We used to argue every time she brought me to some backwoods motel like this. Around and around, all the reasons why I needed to and why I was an idiot for giving in. Then she’d remind me she thought it was a bad idea before she went into the office to check in.

The last couple of times, we hadn’t really argued. She probably knew by now there was no point. We’d both been duly convinced that I was an idiot.

I owed her big time for this. I was asking her to go way above and beyond anything I could have asked of one of my best friends in the entire world, and it wasn’t the first time. If I could have risked it without her help, I would have. I needed someone I could trust, though, and I trusted no one more than I did Toni. Somehow, some way, I would make this up to her. Again.

While I waited in the car, I scanned the parking lot. Surprise, surprise—it was deserted. Ten ’til midnight on a weekday frequently had that effect on public places, especially shithole motels with fading neon Vacancy signs and gravel parking areas.

Good. The fewer chances for recognition, the better.

Of course I’d taken precautions. Sometimes I could go places without being recognized, but I took no chances, especially since my face had been in the headlines recently. Just promo for my upcoming film, but enough to remind people I existed.
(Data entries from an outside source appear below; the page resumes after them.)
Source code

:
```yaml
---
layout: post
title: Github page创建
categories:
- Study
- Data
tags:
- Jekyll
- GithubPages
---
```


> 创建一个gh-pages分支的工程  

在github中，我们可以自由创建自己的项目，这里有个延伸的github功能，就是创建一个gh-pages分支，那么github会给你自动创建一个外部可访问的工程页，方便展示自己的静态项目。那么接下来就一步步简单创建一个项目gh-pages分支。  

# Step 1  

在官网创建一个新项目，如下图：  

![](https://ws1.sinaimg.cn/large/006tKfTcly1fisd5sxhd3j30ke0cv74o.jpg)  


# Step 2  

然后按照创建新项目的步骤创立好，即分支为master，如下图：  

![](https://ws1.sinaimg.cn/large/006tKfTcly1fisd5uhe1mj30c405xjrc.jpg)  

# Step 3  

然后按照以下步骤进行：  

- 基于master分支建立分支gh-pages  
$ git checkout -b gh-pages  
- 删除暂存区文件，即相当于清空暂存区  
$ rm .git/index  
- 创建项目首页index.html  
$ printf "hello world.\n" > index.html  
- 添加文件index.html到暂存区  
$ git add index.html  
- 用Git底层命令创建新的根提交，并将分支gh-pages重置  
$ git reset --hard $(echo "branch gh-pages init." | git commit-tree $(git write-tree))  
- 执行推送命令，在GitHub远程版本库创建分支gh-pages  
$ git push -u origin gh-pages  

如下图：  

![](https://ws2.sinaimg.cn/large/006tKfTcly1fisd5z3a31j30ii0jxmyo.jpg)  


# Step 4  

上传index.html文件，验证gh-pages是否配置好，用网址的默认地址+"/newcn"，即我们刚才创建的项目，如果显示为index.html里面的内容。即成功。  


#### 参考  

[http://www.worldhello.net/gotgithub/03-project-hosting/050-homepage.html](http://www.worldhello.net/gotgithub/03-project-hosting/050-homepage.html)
The car was a rental in Toni’s name. The brim of a Seattle Mariners baseball cap shaded my eyes and, if I kept my chin down, most of my face. The red North Face jacket belonged to Toni’s boyfriend, as did the cap, and he frequently wore both when he was out and about with us. Anyone saw me with her, they’d just assume I was Jason. Or at the very least, they wouldn’t think I was me.

We hoped, anyway.

The motel office’s front door swung open, and I looked up as Toni stepped out. My heart would have beat faster, but it had been pounding for the last few hours. Ever since I’d made the call and turned this batshit insane idea into a batshit insane plan. Again.

Toni slid into the driver’s seat and handed me a small envelope. “Your room is two twenty-eight.”

“Thanks.” I thumbed the card key inside the envelope.

She drove me around to the other side of the motel, and as the car idled beside the row of parking spaces—some occupied, most not—she looked at me again. “Call me when you want me to come back.”

“Will do.” I started to get out, but paused with my hand on the door handle and made myself look her in the eye. “Thank you again, Toni. I really do appreciate this.”

She forced a faint smile. “Any time. Just take care of yourself, okay?”

“I will. I know you think this is a bad idea,” I said. “And I’m pretty sure you’re right. I just… I need to do this.”